__AVAILABLE DATA__
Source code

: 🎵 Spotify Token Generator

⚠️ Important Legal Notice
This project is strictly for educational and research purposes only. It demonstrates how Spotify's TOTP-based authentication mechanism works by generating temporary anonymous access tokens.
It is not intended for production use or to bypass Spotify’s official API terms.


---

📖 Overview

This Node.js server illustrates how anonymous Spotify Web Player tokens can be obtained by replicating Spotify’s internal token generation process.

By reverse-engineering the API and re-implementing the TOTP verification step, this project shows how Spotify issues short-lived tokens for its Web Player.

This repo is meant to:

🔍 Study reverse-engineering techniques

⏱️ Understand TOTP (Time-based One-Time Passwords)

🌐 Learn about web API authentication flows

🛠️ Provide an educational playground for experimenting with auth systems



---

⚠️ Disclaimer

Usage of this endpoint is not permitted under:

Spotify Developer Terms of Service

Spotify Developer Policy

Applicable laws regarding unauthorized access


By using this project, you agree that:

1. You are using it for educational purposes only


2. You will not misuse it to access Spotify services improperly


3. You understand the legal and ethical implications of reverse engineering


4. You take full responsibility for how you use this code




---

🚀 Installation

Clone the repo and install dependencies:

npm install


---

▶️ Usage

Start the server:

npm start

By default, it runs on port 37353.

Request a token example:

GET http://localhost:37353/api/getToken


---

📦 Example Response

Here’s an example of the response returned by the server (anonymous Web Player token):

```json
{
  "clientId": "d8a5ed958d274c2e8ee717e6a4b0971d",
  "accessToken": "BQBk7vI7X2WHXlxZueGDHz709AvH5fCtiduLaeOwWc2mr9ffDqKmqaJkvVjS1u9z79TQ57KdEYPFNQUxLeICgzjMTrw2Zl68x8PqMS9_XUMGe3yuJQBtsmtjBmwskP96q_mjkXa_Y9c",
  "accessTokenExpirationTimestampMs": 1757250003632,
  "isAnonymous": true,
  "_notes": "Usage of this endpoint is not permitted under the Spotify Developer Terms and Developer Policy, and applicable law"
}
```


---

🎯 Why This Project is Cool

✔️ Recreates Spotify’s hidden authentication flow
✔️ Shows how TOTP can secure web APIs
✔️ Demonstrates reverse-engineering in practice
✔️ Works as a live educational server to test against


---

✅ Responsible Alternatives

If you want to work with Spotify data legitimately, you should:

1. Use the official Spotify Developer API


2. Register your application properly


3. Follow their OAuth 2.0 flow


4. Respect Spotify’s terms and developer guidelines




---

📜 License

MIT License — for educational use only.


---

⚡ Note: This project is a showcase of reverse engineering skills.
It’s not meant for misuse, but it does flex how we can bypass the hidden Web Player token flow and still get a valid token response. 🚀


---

__WORK INSTRUCTION__
Only the lines above that hold "meant" are wanted. Show every one of them.

__TASK RESULT__
This repo is meant to:
It’s not meant for misuse, but it does flex how we can bypass the hidden Web Player token flow and still get a valid token response. 🚀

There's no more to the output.